## Input
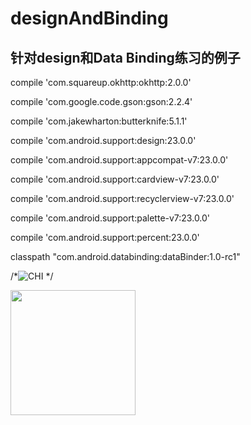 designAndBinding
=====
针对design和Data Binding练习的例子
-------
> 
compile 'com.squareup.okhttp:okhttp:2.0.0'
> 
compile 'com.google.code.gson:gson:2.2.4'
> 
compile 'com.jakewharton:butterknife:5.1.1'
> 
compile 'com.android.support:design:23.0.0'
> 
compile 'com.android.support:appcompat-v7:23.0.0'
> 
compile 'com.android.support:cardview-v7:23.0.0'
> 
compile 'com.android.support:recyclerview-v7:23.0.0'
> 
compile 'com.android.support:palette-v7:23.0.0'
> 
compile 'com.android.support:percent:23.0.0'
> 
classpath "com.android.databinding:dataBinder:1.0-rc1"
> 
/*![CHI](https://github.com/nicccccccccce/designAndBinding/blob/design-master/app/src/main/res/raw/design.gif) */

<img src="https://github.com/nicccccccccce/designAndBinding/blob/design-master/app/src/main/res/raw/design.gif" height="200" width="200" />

## How to complete this task
Write the listing out a second time exactly, dropping all images.

## Task answer
 designAndBinding
=====
针对design和Data Binding练习的例子
-------
> 
compile 'com.squareup.okhttp:okhttp:2.0.0'
> 
compile 'com.google.code.gson:gson:2.2.4'
> 
compile 'com.jakewharton:butterknife:5.1.1'
> 
compile 'com.android.support:design:23.0.0'
> 
compile 'com.android.support:appcompat-v7:23.0.0'
> 
compile 'com.android.support:cardview-v7:23.0.0'
> 
compile 'com.android.support:recyclerview-v7:23.0.0'
> 
compile 'com.android.support:palette-v7:23.0.0'
> 
compile 'com.android.support:percent:23.0.0'
> 
classpath "com.android.databinding:dataBinder:1.0-rc1"
> 
/*![CHI](https://github.com/nicccccccccce/designAndBinding/blob/design-master/app/src/main/res/raw/design.gif) */

<img src="https://github.com/nicccccccccce/designAndBinding/blob/design-master/app/src/main/res/raw/design.gif" height="200" width="200" />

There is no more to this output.